With this track record, you can count on us to provide sound advice on how to write a blog post that aligns with your content marketing objectives and improves your writing skills.

Read on to learn more of the finer details about effective blog writing and our proven approach here at CoSchedule.

Step 1: Research The Blog Post Topic


Brainstorm topics in which your target audience has shown interest.

  • What are the hot topics people are discussing in your niche? Be part of an existing conversation. For example, follow competitors’ social media accounts, join relevant groups on LinkedIn or Facebook, follow discussion threads on Reddit, and review your product categories on directory sites such as G2Crowd. You can also use keyword research tools like CoSchedule’s Keyword Generator to know what your audience wants.
  • What are prospects, leads, and customers asking your customer service folks?

Go through the support tickets and social media comments, and talk to execs. Then use the insights to create highly targeted blog posts.

Recommended Reading: Target Market: Definition, Purpose, Examples, Types, & Segments


Next, choose a specific topic for your blog post.

  • What is your target audience searching for? Tools like Ahrefs, Ubersuggest, and Google Trends help you understand the demand for your anticipated blog post content.
  • Are there any recent industry trends, news, or events that might impact your audience? Focus on topics they currently interest them.
  • Do you have any burning issues you feel are under-discussed? Get the conversation started.
  • Have similar topics done well in the past? This indicates whether a related blog post idea will do well. For example, this blog post about the best times to post on social media performed well at CoSchedule, so we published a similar blog post about the best times to send emails using a similar layout. It also performed well.

Brainstorm ideas that offer a fresh perspective or unique angle on a familiar topic. Think: How can you present the information in a way that hasn’t been done before?

Our Blog Post Idea Generator is an easy way to get unique and engaging ideas to build your content calendar.

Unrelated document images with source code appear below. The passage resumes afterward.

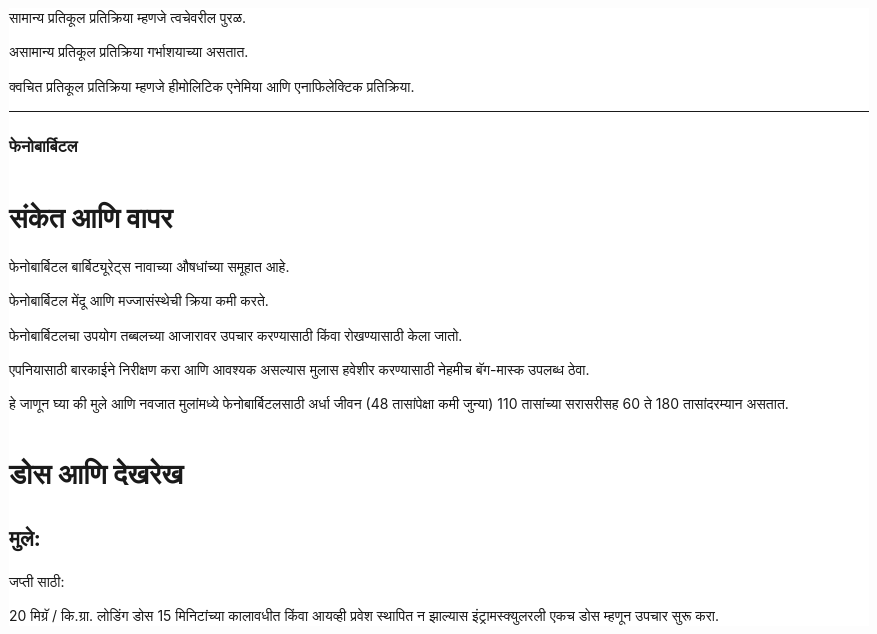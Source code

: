 सामान्य प्रतिकूल प्रतिक्रिया म्हणजे त्वचेवरील पुरळ.

असामान्य प्रतिकूल प्रतिक्रिया गर्भाशयाच्या असतात.

क्वचित प्रतिकूल प्रतिक्रिया म्हणजे हीमोलिटिक एनेमिया आणि एनाफिलेक्टिक प्रतिक्रिया.

---

### फेनोबार्बिटल

# संकेत आणि वापर

फेनोबार्बिटल बार्बिट्यूरेट्स नावाच्या औषधांच्या समूहात आहे.

फेनोबार्बिटल मेंदू आणि मज्जासंस्थेची क्रिया कमी करते.

फेनोबार्बिटलचा उपयोग तब्बलच्या आजारावर उपचार करण्यासाठी किंवा रोखण्यासाठी केला जातो.

एपनियासाठी बारकाईने निरीक्षण करा आणि आवश्यक असल्यास मुलास हवेशीर करण्यासाठी नेहमीच बॅग-मास्क उपलब्ध ठेवा.

हे जाणून घ्या की मुले आणि नवजात मुलांमध्ये फेनोबार्बिटलसाठी अर्धा जीवन (48 तासांपेक्षा कमी जुन्या) 110 तासांच्या सरासरीसह 60 ते 180 तासांदरम्यान असतात.

# डोस आणि देखरेख

## मुले:

जप्ती साठी:

20 मिग्रॅ / कि.ग्रा. लोडिंग डोस 15 मिनिटांच्या कालावधीत किंवा आयव्ही प्रवेश स्थापित न झाल्यास इंट्रामस्क्युलरली एकच डोस म्हणून उपचार सुरू करा.

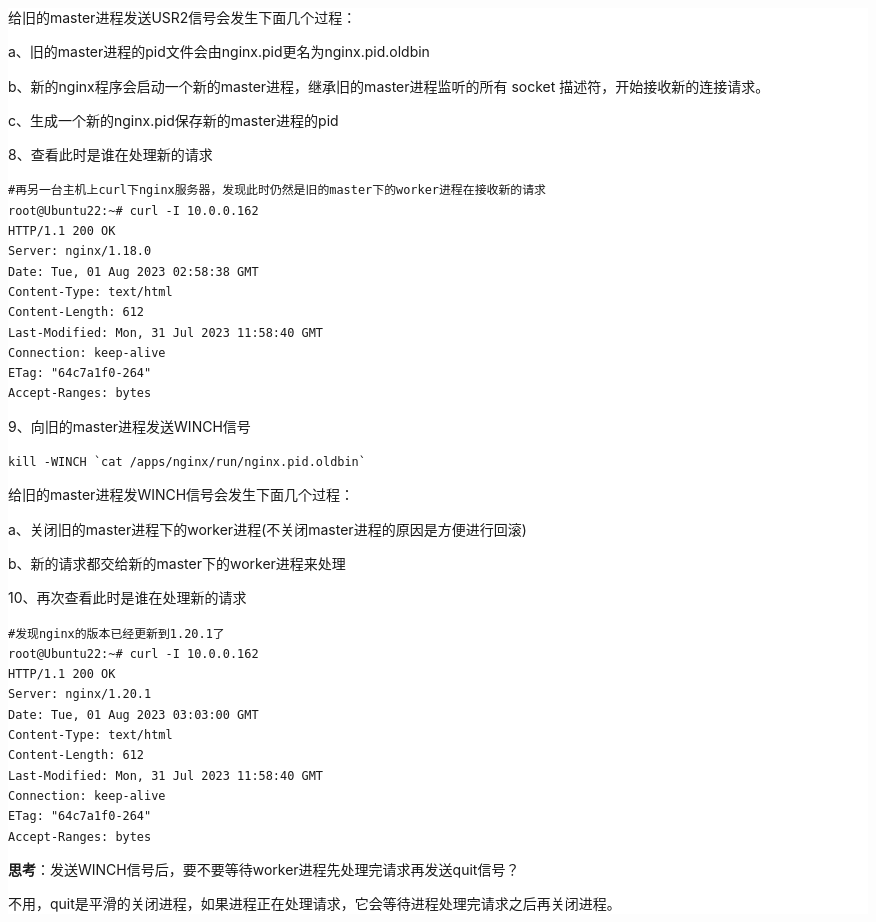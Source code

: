 给旧的master进程发送USR2信号会发生下面几个过程：

a、旧的master进程的pid文件会由nginx.pid更名为nginx.pid.oldbin

b、新的nginx程序会启动一个新的master进程，继承旧的master进程监听的所有 socket 描述符，开始接收新的连接请求。

c、生成一个新的nginx.pid保存新的master进程的pid

8、查看此时是谁在处理新的请求

```
#再另一台主机上curl下nginx服务器，发现此时仍然是旧的master下的worker进程在接收新的请求
root@Ubuntu22:~# curl -I 10.0.0.162
HTTP/1.1 200 OK
Server: nginx/1.18.0
Date: Tue, 01 Aug 2023 02:58:38 GMT
Content-Type: text/html
Content-Length: 612
Last-Modified: Mon, 31 Jul 2023 11:58:40 GMT
Connection: keep-alive
ETag: "64c7a1f0-264"
Accept-Ranges: bytes
```



9、向旧的master进程发送WINCH信号

```
kill -WINCH `cat /apps/nginx/run/nginx.pid.oldbin`
```



给旧的master进程发WINCH信号会发生下面几个过程：

a、关闭旧的master进程下的worker进程(不关闭master进程的原因是方便进行回滚)

b、新的请求都交给新的master下的worker进程来处理

10、再次查看此时是谁在处理新的请求

```
#发现nginx的版本已经更新到1.20.1了
root@Ubuntu22:~# curl -I 10.0.0.162
HTTP/1.1 200 OK
Server: nginx/1.20.1
Date: Tue, 01 Aug 2023 03:03:00 GMT
Content-Type: text/html
Content-Length: 612
Last-Modified: Mon, 31 Jul 2023 11:58:40 GMT
Connection: keep-alive
ETag: "64c7a1f0-264"
Accept-Ranges: bytes
```



**思考**：发送WINCH信号后，要不要等待worker进程先处理完请求再发送quit信号？

不用，quit是平滑的关闭进程，如果进程正在处理请求，它会等待进程处理完请求之后再关闭进程。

Simply fill in the details and you’ll have a complete list within seconds. Adjust the tone, structure, and length as needed.


Avoid topics that have been extensively covered unless you have a genuinely new insight or approach to offer.

Recommended Reading: Blog Post SEO Checklist: How to Write SEO-Friendly Blog Posts that Guarantee Traffic


Determine why your business should publish a blog post on this topic.

  • Is this topic relevant to my blog or business? The closer the topic is to your product or blog, the better.
  • Who in your company may share knowledge on this topic? A subject matter expert who knows more about the topic than other sources on the internet can help you write a winning blog post.
  • Which external partners may share knowledge on this topic? Can you crowdsource information, interview an expert, survey your own audience, or gather some other type of proprietary datasets you may publish so your blog may feel like an authoritative source?
  • Why does your business have the authority to publish a blog post on this topic for your audience? Determining your why may help you write a powerful hook and introduction to keep readers interested.
  • Can I write an authoritative post on this topic? Prioritize posts you can write better than anyone else. Readers value expertise.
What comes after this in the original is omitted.